His forgeries ranged from Picasso to Matisse, which he denied ever signing with the artist’s names. Painting in the style of another artist does not constitute as a crime, however, signing with the signature of another artist does (2). Much of the money that his forgeries generated in his lifetime was kept from him by Fernand Legros, Elmyr’s primary art dealer, but Elmyr lead a well-traveled life journeying across Europe, America and Australia regardless.
After his art dealer was caught and arrested at Elmyr’s home in Ibiza, it was not long before Elmyr tired of his self-induced exile which was necessary for him to avoid prosecution. He too returned to his home in Ibiza to face the music. After being charged for homosexuality and consorting with criminals in a Spanish court, he was sentenced to two months in prison and then banished from Spain. Elmyr was never accused in court of forgery due to a lack of evidence which could prove he had produced forgeries on Spanish soil.
The artist supposedly took his own life after taking an over dose of sleeping pills so to escape being extradited to France, who had been vying with Spain for custody of him in the early 70s on the charge of fraud. The painter’s forgeries became so popular after his suicide in 1976 that they entered the art market as desirable pieces of artwork in their own right. His forgeries are said to be within the price range of £10,000 (3).
Wolfgang Beltracchi is someone that has supposedly produced hundreds of famous art forgeries, imitating over 50 different artists (4).
He claims that he can forge any of the great masters works (5). He currently resides in an open prison with his wife, one of his two accomplices, who are both allowed to leave so to work in their friend’s photo studio. He had houses across Europe and a yacht which he named Vodoo child, all of which he had to give back when he was eventually caught in 2010.
One of the greatest art forgeries of all time was the most expensive of his replica’s Rotes Bild Mit Pferden (Red picture with horses) by Hendrick Campendonk which sold for 3 million euros. His greatest work was also his undoing, as upon examination it was revealed that the painting contained titanium white, a paint that was not available to the original artist in the year of 1914. His forgeries, like that of Han Van Meeregen and Elmyrs de Hory, are now sought after works in their own right, which he still produces to this day. Beltracchi is another forger, similar to Meegeren, to claim that part of his motivation for creating and selling his forgeries as other artists work was to show a mirror to the art world and the methods of categorisation and critiques that art would undergo under the eyes of experts (5).
Michelangelo Buonarotti, the great Italian master, who masterminded the artistic marvel painted on the ceiling of the Sistine Chapel, supposedly started his sculpting career passing off a marble sculpture Sleeping Eros as an ancient Roman statue. He buried the statue after damaging it in his art dealer’s garden in order to showcase it as an ancient discovery (6).

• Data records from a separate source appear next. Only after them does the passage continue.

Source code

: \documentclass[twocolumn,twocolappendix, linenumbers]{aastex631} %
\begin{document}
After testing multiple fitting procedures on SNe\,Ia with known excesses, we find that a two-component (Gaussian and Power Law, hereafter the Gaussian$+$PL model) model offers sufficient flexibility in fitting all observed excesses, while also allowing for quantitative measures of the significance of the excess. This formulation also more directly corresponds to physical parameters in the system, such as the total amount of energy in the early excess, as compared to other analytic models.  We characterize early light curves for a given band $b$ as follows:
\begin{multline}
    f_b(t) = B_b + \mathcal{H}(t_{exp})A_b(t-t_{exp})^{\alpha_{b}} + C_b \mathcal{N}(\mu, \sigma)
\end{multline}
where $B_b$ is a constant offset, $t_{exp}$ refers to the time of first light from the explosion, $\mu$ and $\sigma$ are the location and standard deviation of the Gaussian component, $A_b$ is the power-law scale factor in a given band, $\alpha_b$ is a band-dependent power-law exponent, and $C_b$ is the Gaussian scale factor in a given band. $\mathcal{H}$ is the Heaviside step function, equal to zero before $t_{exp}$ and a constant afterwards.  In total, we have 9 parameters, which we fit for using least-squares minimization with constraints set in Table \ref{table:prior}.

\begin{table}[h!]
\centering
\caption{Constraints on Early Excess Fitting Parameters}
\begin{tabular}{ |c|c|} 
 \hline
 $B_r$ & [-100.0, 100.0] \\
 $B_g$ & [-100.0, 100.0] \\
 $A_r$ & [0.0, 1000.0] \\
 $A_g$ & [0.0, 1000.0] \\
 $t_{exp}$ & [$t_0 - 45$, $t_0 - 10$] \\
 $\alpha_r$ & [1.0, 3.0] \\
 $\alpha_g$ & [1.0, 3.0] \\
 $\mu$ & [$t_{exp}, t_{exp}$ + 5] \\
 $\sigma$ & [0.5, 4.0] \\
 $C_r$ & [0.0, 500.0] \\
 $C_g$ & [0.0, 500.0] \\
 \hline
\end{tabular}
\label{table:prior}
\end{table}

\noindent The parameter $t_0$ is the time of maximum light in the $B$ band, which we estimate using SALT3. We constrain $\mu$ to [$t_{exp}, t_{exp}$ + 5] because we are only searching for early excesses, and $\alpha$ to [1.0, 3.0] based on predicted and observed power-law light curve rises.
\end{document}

The Greatest Art Forgers in History… but who’s the best?
If we were to assess who the greatest art forger of all time was it would not be hard to argue that it is in fact Wolfgang Beltracchi. Not only has he the ability to imitate over 50 different artists styles, he also has made a legitimate career out of a not so legitimate skill. The master forgeries created by some of the greatest art forgers to have lived have in themselves have now become assets worth acquiring with an intrinsic value all of their own.
Who do you believe to be the greatest art forger ever?